(Document images with source code)
================================
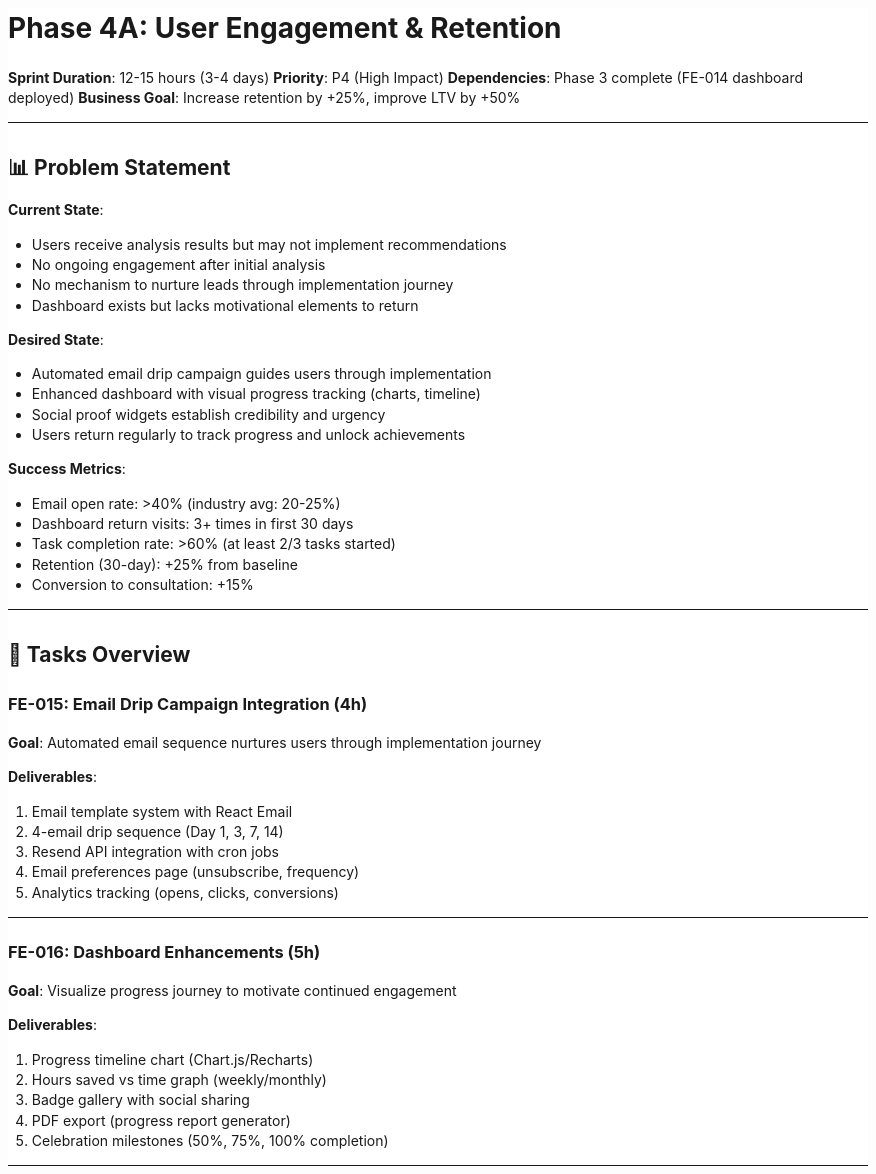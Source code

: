 # Phase 4A: User Engagement & Retention

**Sprint Duration**: 12-15 hours (3-4 days)
**Priority**: P4 (High Impact)
**Dependencies**: Phase 3 complete (FE-014 dashboard deployed)
**Business Goal**: Increase retention by +25%, improve LTV by +50%

---

## 📊 Problem Statement

**Current State**:
- Users receive analysis results but may not implement recommendations
- No ongoing engagement after initial analysis
- No mechanism to nurture leads through implementation journey
- Dashboard exists but lacks motivational elements to return

**Desired State**:
- Automated email drip campaign guides users through implementation
- Enhanced dashboard with visual progress tracking (charts, timeline)
- Social proof widgets establish credibility and urgency
- Users return regularly to track progress and unlock achievements

**Success Metrics**:
- Email open rate: >40% (industry avg: 20-25%)
- Dashboard return visits: 3+ times in first 30 days
- Task completion rate: >60% (at least 2/3 tasks started)
- Retention (30-day): +25% from baseline
- Conversion to consultation: +15%

---

## 🎯 Tasks Overview

### FE-015: Email Drip Campaign Integration (4h)
**Goal**: Automated email sequence nurtures users through implementation journey

**Deliverables**:
1. Email template system with React Email
2. 4-email drip sequence (Day 1, 3, 7, 14)
3. Resend API integration with cron jobs
4. Email preferences page (unsubscribe, frequency)
5. Analytics tracking (opens, clicks, conversions)

---

### FE-016: Dashboard Enhancements (5h)
**Goal**: Visualize progress journey to motivate continued engagement

**Deliverables**:
1. Progress timeline chart (Chart.js/Recharts)
2. Hours saved vs time graph (weekly/monthly)
3. Badge gallery with social sharing
4. PDF export (progress report generator)
5. Celebration milestones (50%, 75%, 100% completion)

---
================================
TRY IT:
Check each line of the records for the string "through" and copy those that have it.

RESPONSE:
- No mechanism to nurture leads through implementation journey
- Automated email drip campaign guides users through implementation
**Goal**: Automated email sequence nurtures users through implementation journey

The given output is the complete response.